Wednesday, February 23, 2011

What's Boeing to do?

Boeing's best selling product is the plain vanilla 737 single aisle jet liner. It's a good plane, it's been in production for a long time, it has orders that will take years to fill.
But, arch rival Airbus has announced a "New Engine Option" (NEO) for it's bread and butter airliner, the A320, direct competitor with Boeing's 737. Airbus will put Pratt & Whitney's new geared turbofan engine on the A320. Airbus publicity claims a 5% fuel savings. It is already beginning to gather orders, dispite the fact that it won't be delivered for years.
Question for Boeing. Should Boeing start design on a 737 replacement?
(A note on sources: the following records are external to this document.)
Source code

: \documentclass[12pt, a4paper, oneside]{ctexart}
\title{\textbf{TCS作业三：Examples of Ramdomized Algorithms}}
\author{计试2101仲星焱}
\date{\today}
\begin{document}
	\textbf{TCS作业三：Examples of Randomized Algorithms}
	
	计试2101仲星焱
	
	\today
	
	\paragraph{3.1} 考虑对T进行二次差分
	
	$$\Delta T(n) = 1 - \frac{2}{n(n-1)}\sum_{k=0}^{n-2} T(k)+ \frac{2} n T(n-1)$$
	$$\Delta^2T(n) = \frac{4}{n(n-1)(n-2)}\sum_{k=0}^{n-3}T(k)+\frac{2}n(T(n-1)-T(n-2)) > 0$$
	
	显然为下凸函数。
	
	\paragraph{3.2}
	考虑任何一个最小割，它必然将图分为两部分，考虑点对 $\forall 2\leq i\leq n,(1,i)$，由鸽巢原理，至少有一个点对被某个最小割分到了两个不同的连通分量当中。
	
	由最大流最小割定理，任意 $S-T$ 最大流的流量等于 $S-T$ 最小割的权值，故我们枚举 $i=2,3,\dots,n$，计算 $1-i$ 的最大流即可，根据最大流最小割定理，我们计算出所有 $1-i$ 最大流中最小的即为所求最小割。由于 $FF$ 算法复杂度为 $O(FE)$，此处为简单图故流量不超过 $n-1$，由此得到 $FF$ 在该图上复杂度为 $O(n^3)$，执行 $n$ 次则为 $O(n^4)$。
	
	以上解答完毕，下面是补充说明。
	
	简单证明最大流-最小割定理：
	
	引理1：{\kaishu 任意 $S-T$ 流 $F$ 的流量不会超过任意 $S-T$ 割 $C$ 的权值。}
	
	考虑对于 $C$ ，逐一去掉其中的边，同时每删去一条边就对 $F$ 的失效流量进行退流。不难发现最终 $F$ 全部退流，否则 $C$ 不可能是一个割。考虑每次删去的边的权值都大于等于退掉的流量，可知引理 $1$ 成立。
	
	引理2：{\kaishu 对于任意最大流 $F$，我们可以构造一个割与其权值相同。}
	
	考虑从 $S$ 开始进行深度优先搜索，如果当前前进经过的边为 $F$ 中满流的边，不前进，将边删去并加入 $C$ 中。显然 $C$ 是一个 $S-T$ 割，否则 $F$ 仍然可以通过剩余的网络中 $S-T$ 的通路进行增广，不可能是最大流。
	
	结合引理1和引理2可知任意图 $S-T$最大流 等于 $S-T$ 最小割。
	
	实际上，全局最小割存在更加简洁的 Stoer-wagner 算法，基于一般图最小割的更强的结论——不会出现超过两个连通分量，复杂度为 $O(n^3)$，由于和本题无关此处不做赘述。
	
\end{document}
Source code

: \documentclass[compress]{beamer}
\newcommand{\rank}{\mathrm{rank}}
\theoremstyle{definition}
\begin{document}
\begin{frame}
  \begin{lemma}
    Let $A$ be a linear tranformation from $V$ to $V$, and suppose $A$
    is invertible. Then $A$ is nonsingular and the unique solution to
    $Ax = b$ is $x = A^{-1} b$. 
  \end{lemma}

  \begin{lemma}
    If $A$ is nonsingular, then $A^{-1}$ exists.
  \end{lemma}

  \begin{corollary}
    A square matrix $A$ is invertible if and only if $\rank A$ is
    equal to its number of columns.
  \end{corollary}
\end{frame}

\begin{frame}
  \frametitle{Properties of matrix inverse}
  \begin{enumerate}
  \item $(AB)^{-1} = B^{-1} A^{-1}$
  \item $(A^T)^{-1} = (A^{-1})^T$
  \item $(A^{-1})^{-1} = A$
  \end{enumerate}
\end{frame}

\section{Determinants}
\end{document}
Downside is enormous costs, embarrassing delays, an engineering department still tied up in knots with the long delayed 787 program. Plus the Boeing engineers can't come up with a plane that would be much better than the existing 737. Plus, as soon as a 737 replacement is announced, customers will delay orders, waiting for the new model to become available.
Driving Boeing toward a new design is the fear that the new Airbus plane will be decisively superior to the long-in-the-tooth 737 and capture the market. The 737 is the market, or at least the largest part of the market. Boeing sells ten 737's for every other model they sell.
As of now, Boeing hasn't said what they plan to do.